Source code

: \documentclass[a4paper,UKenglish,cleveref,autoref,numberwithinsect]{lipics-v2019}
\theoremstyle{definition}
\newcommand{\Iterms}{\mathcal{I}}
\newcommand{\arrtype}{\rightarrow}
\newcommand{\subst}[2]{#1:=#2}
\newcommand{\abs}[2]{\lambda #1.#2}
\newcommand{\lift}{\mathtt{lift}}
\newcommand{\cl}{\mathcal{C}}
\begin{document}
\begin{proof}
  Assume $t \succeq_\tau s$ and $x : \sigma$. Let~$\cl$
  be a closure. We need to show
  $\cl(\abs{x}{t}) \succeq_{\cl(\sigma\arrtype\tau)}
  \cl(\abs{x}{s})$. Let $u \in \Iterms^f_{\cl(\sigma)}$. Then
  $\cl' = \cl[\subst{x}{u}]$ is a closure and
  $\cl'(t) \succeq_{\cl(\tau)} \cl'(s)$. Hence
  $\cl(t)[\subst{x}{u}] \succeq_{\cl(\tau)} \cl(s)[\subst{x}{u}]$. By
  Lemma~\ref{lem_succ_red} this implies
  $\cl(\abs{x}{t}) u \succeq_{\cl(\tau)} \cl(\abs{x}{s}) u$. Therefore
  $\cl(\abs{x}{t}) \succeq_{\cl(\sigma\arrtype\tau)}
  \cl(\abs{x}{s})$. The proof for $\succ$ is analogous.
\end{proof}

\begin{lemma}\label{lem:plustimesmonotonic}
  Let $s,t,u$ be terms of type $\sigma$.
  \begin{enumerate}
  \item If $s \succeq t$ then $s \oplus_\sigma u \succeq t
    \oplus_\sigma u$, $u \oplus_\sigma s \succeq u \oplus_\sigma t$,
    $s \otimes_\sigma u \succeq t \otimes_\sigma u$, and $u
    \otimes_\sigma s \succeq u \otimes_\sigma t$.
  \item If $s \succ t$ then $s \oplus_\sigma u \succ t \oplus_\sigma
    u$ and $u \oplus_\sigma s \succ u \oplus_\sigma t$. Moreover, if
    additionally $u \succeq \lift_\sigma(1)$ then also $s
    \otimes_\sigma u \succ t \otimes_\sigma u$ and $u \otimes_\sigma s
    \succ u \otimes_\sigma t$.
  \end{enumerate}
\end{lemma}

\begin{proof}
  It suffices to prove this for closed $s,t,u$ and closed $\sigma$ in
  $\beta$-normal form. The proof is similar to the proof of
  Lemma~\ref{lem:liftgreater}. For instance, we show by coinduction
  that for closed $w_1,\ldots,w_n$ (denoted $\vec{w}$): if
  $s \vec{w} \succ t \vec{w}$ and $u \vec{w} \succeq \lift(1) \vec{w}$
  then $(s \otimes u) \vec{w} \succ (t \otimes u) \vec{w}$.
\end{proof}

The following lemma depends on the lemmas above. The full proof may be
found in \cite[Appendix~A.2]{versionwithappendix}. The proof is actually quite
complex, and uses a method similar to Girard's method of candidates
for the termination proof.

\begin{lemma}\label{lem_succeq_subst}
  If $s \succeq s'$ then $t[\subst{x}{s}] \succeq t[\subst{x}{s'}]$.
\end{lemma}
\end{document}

--------------------------------

• [TASK TO COMPLETE]: Nothing should appear in the answer except the lines from the one with "for $\succ$ is analogous." through the final line of the records, written exactly.

• [YOUR SOLUTION]:
  \cl(\abs{x}{s})$. The proof for $\succ$ is analogous.
\end{proof}

\begin{lemma}\label{lem:plustimesmonotonic}
  Let $s,t,u$ be terms of type $\sigma$.
  \begin{enumerate}
  \item If $s \succeq t$ then $s \oplus_\sigma u \succeq t
    \oplus_\sigma u$, $u \oplus_\sigma s \succeq u \oplus_\sigma t$,
    $s \otimes_\sigma u \succeq t \otimes_\sigma u$, and $u
    \otimes_\sigma s \succeq u \otimes_\sigma t$.
  \item If $s \succ t$ then $s \oplus_\sigma u \succ t \oplus_\sigma
    u$ and $u \oplus_\sigma s \succ u \oplus_\sigma t$. Moreover, if
    additionally $u \succeq \lift_\sigma(1)$ then also $s
    \otimes_\sigma u \succ t \otimes_\sigma u$ and $u \otimes_\sigma s
    \succ u \otimes_\sigma t$.
  \end{enumerate}
\end{lemma}

\begin{proof}
  It suffices to prove this for closed $s,t,u$ and closed $\sigma$ in
  $\beta$-normal form. The proof is similar to the proof of
  Lemma~\ref{lem:liftgreater}. For instance, we show by coinduction
  that for closed $w_1,\ldots,w_n$ (denoted $\vec{w}$): if
  $s \vec{w} \succ t \vec{w}$ and $u \vec{w} \succeq \lift(1) \vec{w}$
  then $(s \otimes u) \vec{w} \succ (t \otimes u) \vec{w}$.
\end{proof}

The following lemma depends on the lemmas above. The full proof may be
found in \cite[Appendix~A.2]{versionwithappendix}. The proof is actually quite
complex, and uses a method similar to Girard's method of candidates
for the termination proof.

\begin{lemma}\label{lem_succeq_subst}
  If $s \succeq s'$ then $t[\subst{x}{s}] \succeq t[\subst{x}{s'}]$.
\end{lemma}
\end{document}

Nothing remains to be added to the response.